Orhan Pamuk, who had faced jail for referring to the suffering of Turkey's Armenian population, has been awarded the 2006 Nobel Prize for Literature, a choice widely seen as motivated by achievements in the political sphere as well as by his literary output.
"I am very happy and honoured," said Pamuk, who has written a string of critically acclaimed novels. "I am very satisfied. I will try to recover from this shock." The author, whose novels My Name is Red and Snow gained plaudits worldwide for their skilful intertwining of Eastern and Western cultures, has long been praised for his courageous tackling of modern Turkey's demons.
He has gained a reputation as a leading defender of freedom of speech in a country with aspirations to join the EU but a track-record of silencing those who confront certain long-held national taboos.
Nine months ago, Pamuk stood in the dock in an Istanbul court accused of insulting "Turkishness" by speaking openly about the suffering of Armenians at the hands of the Turks during the First World War. The charges were eventually dropped on a technicality after pressure from Brussels and the wider international community not to apply the law which makes it a crime to denigrate the national character. But the furore surrounding the case cemented Pamuk's image as a vigorous critic of the state.

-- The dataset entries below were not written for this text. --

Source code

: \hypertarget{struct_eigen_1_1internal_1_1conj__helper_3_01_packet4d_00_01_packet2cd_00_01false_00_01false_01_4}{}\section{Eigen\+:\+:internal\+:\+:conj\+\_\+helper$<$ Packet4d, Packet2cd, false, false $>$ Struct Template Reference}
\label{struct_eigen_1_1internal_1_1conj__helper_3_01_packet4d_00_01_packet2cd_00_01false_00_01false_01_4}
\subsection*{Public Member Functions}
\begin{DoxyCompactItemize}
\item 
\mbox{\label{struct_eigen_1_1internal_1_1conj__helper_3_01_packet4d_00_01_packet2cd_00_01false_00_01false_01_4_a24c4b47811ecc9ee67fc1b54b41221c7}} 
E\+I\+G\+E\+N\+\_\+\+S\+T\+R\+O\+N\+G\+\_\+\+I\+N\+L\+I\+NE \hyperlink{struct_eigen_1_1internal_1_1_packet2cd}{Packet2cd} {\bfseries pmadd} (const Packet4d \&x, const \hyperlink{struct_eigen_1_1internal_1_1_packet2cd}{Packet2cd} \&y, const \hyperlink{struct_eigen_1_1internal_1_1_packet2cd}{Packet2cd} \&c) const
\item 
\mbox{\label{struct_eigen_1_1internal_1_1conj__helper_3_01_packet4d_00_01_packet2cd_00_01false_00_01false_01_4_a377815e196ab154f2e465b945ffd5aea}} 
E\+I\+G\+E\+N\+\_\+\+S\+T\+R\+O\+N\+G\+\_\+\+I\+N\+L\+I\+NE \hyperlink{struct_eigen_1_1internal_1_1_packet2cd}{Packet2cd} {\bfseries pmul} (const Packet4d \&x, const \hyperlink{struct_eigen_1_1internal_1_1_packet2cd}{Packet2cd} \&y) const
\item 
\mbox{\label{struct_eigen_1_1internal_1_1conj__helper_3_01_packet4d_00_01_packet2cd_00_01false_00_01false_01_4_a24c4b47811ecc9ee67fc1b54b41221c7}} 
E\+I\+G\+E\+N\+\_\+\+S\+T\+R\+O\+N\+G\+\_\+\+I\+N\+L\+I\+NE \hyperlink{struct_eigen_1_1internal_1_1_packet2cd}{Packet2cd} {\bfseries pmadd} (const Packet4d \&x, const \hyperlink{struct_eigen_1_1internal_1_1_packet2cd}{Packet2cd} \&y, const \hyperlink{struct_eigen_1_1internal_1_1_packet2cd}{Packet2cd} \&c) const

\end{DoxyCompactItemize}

Yesterday luminaries worldwide were lining up to congratulate the novelist, whose discovery of "new symbols for the clash and interlacing of cultures" was lauded by the Swedish Academy. Horace Engdahl, head of the Academy, said Pamuk had "enlarged the roots of the contemporary novel" through his links to both Western and Eastern culture. "His roots in two cultures allows him to take our own image and reflect it in a partially unknown and partially recognisable image, and it is incredibly fascinating."
Pamuk published his first novel, The White Castle, in 1991. Since then, he has found increasing critical and commercial success with works such as The Black Book and, most recently, his memoir Istanbul.

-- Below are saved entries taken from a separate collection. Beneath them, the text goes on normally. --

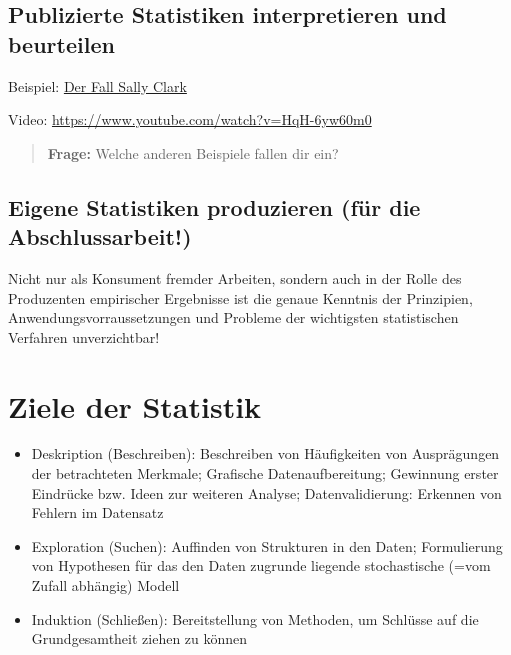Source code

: \documentclass[
]{book}
\providecommand{\tightlist}{%
  \setlength{\itemsep}{0pt}\setlength{\parskip}{0pt}}
\begin{document}
\hypertarget{publizierte-statistiken-interpretieren-und-beurteilen}{%
\subsection{Publizierte Statistiken interpretieren und beurteilen}\label{publizierte-statistiken-interpretieren-und-beurteilen}}

Beispiel: \href{https://en.wikipedia.org/wiki/Sally_Clark}{Der Fall Sally Clark}

Video: \url{https://www.youtube.com/watch?v=HqH-6yw60m0}

\begin{quote}
\textbf{Frage:} Welche anderen Beispiele fallen dir ein?
\end{quote}

\hypertarget{eigene-statistiken-produzieren-fuxfcr-die-abschlussarbeit}{%
\subsection{Eigene Statistiken produzieren (für die Abschlussarbeit!)}\label{eigene-statistiken-produzieren-fuxfcr-die-abschlussarbeit}}

Nicht nur als Konsument fremder Arbeiten, sondern auch in der Rolle des Produzenten empirischer Ergebnisse ist die genaue Kenntnis der Prinzipien, Anwendungsvorraussetzungen und Probleme der wichtigsten statistischen Verfahren unverzichtbar!

\hypertarget{ziele-der-statistik}{%
\section{Ziele der Statistik}\label{ziele-der-statistik}}

\begin{itemize}
\tightlist
\item
  Deskription (Beschreiben): Beschreiben von Häufigkeiten von Ausprägungen der betrachteten Merkmale; Grafische Datenaufbereitung; Gewinnung erster Eindrücke bzw. Ideen zur weiteren Analyse; Datenvalidierung: Erkennen von Fehlern im Datensatz
\item
  Exploration (Suchen): Auffinden von Strukturen in den Daten; Formulierung von Hypothesen für das den Daten zugrunde liegende stochastische (=vom Zufall abhängig) Modell
\item
  Induktion (Schließen): Bereitstellung von Methoden, um Schlüsse auf die Grundgesamtheit ziehen zu können
\end{itemize}
\end{document}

The majority of reaction, however, centred on the author's politics. Harold Pinter, the equally controversial recipient of last year's Nobel Prize for Literature, said he "couldn't be more delighted".
Activists and campaigners for social change all over Europe expressed their delight. Lisa Appignanesi, the deputy president of the human rights group English PEN, said: "He is a great writer. He has also been a brave one, speaking out for free expression in a country where certain factions would still rather that silence be maintained."

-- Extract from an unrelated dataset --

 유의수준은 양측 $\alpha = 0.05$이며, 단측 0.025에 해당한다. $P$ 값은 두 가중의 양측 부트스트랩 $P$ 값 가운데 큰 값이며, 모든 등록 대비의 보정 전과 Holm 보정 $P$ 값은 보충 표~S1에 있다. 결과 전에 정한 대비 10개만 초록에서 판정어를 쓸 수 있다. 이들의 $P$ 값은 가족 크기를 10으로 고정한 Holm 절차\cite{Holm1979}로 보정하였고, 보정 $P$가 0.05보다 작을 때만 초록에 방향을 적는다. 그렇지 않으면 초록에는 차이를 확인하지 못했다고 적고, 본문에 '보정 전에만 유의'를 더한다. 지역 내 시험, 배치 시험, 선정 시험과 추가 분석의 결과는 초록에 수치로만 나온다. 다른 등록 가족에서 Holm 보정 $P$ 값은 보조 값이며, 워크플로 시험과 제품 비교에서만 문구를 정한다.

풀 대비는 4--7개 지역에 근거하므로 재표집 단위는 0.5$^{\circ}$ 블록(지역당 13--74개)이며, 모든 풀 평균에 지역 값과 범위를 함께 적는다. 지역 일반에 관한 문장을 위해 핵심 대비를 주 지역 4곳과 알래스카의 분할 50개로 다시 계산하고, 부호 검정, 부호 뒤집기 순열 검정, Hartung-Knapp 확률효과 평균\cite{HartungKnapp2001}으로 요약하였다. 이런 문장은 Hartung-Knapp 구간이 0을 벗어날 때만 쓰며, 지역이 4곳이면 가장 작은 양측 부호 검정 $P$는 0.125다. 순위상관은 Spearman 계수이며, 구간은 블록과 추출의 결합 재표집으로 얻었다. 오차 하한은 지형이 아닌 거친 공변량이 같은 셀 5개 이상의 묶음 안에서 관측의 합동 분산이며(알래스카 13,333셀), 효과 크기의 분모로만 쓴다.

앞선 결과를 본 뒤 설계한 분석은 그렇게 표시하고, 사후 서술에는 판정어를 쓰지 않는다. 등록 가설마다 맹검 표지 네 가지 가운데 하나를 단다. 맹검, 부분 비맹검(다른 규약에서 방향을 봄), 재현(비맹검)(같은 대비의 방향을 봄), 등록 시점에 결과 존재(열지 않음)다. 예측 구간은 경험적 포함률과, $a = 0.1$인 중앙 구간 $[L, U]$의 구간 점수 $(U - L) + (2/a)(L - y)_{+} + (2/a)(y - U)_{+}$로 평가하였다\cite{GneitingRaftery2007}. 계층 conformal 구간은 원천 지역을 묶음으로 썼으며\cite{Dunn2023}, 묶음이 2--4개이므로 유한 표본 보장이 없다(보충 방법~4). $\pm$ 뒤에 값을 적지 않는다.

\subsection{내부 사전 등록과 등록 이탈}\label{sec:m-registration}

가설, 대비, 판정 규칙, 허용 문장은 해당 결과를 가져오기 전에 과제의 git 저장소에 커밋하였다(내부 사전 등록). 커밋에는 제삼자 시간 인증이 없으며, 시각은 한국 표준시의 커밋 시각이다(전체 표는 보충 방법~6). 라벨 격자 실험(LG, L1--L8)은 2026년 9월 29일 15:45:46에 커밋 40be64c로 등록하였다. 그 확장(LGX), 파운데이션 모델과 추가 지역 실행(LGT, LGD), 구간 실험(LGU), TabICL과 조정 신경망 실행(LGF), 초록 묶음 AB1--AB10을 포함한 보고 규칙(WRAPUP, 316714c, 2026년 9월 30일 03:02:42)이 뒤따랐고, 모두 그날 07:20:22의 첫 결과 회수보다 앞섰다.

But the news that one of the most tenacious critics of modern Turkey has been catapulted into international literary stardom was unwelcome for many. Pamuk, through his comments on matters ranging from women wearing the veil to the Armenian question, is seen as a traitor by Turkey's conservatives.
Kemal Kerincsiz, head of a group of ultra-nationalist lawyers that helped bring the charges against Pamuk, said he was ashamed the author had been honoured with a Nobel. "I don't believe this prize was given for his books or for his literary identity," Mr Kerincsiz said. "It was given because he belittled our national values, for his recognition of the genocide."
The issue of the mass killings of Armenians during and after the First World War remains the ultimate taboo in modern Turkey and few dare to call it genocide, although it is a clear obstacle to EU accession.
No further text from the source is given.